Data extracted from a collection.
____

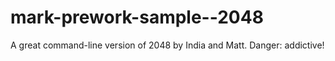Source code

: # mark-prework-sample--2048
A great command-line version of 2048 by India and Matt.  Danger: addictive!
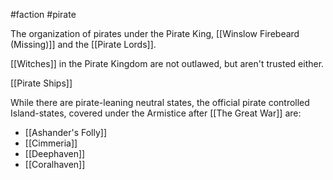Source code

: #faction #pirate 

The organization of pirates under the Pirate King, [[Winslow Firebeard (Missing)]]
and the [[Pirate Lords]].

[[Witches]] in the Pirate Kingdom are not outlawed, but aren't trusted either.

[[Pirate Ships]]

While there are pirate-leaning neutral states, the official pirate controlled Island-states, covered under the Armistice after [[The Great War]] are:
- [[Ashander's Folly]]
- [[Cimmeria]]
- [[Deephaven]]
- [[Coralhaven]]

____

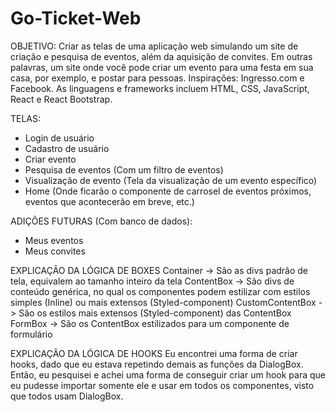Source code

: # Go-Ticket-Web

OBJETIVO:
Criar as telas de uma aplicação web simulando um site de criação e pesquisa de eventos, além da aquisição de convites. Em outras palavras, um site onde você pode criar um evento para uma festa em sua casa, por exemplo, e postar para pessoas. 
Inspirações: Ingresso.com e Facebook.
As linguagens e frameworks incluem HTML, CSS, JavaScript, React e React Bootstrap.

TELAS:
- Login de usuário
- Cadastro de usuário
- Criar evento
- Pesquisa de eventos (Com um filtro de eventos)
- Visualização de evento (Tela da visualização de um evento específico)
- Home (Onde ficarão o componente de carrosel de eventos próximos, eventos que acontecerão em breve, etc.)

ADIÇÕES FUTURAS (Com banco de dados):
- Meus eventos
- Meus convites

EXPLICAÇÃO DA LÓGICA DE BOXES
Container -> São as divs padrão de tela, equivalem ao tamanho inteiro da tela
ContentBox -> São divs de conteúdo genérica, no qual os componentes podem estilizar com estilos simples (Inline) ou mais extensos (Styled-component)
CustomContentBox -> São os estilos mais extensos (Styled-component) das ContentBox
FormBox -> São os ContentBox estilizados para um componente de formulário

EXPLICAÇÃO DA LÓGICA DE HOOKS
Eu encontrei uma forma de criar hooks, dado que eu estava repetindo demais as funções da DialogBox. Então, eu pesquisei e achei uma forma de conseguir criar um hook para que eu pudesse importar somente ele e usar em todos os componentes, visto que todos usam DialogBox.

____

Your task. Only one stretch of the entries above is wanted: the lines from the one containing "- [[Ashander's Folly]]" through the one containing "- [[Coralhaven]]". Please reproduce it exactly.

Answer section.
- [[Ashander's Folly]]
- [[Cimmeria]]
- [[Deephaven]]
- [[Coralhaven]]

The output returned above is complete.